Potential tax advantages
Income Tax on rental profits can be anything up to 45%, which seems a significant imbalance given that companies currently pay Corporation Tax at 20%. This already favourable rate will reduce progressively to 17% over the next four years and may even drop as low as 15% - a figure previously quoted by George Osbourne, the ex-Chancellor of the Exchequer, following the result of the EU referendum. Therefore, if a landlord does not require rental profits on which to live, or if they are not being used to repay loan capital, establishing a private company to manage lettings portfolio starts to look attractive.
Furthermore, from 2017, loan interest will be restricted to Income Tax, but not Corporation Tax, further enhancing the appeal of the company model.
When residential properties are sold, individuals pay Capital Gains Tax (‘CGT’) of up to 28%, whereas on residential property gains, other than in limited circumstances, companies pay Corporation Tax at the lower rates mentioned above. In addition, companies are often taxed on a lower gain because they can claim an inflation allowance (known as indexation).
Shareholding and future planning
Corporate ownership allows a wide range of investors to participate as shareholders, rather than having direct interest in the properties. This also benefits Inheritance Tax planning, as assets can be passed to the next generation without having to transfer the property. For example, landlords can introduce their adult children as minority shareholders, or with generous grandparents, grandchildren can become shareholders, and dividends can be paid to them to fund school fees or other expenses, rather than grandparents paying out of their taxed revenue. Dividends can also be paid to the wider family group, which is likely to improve overall tax efficiency.
In summary, prospective and existing landlords should consider their ownership structure before making any further property purchases.
For those BTL landlords who own portfolios personally, it may be possible to move them into a new company structure; however, inadequate or poor advice could increase the risks of triggering high CGT and Stamp Duty Land Tax liabilities with no cash to settle them.

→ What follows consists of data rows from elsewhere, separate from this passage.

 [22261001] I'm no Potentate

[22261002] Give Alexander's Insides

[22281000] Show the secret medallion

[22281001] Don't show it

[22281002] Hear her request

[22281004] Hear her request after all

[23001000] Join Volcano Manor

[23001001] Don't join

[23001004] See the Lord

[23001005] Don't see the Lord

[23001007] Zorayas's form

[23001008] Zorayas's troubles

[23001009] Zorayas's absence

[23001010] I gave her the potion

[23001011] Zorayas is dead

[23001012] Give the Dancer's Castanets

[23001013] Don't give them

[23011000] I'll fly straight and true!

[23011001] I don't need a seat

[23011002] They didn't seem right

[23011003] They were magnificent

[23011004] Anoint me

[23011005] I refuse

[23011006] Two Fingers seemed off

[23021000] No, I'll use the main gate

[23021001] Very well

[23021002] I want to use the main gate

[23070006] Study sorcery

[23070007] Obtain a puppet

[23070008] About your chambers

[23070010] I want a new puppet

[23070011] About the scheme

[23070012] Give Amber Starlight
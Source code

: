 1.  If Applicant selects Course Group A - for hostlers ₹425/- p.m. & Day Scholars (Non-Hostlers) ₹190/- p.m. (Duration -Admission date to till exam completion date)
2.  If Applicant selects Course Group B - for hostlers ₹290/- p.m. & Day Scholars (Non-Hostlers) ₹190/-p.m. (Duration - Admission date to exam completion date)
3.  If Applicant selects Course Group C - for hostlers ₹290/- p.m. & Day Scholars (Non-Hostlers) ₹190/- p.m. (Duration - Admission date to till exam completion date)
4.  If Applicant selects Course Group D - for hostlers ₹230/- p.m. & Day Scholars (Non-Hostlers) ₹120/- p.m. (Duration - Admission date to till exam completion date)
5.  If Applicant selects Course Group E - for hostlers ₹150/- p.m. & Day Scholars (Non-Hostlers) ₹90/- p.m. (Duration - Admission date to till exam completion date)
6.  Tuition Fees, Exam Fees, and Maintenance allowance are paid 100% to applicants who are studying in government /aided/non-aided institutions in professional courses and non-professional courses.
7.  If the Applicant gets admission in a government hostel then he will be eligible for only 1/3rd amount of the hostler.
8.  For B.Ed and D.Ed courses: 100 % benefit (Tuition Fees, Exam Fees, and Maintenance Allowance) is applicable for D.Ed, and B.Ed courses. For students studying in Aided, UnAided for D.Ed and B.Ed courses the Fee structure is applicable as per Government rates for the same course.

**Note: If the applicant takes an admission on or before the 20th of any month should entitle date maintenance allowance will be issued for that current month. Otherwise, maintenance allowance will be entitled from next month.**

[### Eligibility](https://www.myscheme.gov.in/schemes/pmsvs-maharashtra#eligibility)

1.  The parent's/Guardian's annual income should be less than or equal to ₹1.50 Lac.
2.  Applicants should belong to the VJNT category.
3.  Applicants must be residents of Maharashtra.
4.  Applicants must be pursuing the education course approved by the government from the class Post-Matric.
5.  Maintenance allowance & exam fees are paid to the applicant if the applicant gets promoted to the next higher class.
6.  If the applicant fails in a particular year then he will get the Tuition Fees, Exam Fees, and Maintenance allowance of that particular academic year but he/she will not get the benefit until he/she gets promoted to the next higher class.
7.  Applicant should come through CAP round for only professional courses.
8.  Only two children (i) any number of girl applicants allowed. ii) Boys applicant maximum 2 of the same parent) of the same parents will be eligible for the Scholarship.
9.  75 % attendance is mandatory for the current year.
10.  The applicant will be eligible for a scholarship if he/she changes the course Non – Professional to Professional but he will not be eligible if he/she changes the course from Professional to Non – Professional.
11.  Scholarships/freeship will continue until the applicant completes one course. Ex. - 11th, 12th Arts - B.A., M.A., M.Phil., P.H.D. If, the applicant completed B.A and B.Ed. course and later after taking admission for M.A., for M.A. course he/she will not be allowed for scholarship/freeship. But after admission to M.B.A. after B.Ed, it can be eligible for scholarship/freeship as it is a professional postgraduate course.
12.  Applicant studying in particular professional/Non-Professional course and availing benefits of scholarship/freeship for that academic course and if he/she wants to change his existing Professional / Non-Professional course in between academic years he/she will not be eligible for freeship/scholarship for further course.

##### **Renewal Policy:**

Price Bailey are a firm of chartered accountants and tax advisors who are experienced in this area, having successfully assisted clients reorganise BTL landlord property portfolios without incurring ‘dry’ CGT and SDLT charges.
Price Bailey are happy to give clients a free initial portfolio review to assess whether benefits can be had from the recent tax changes, as discussed above. Contact details can be found below.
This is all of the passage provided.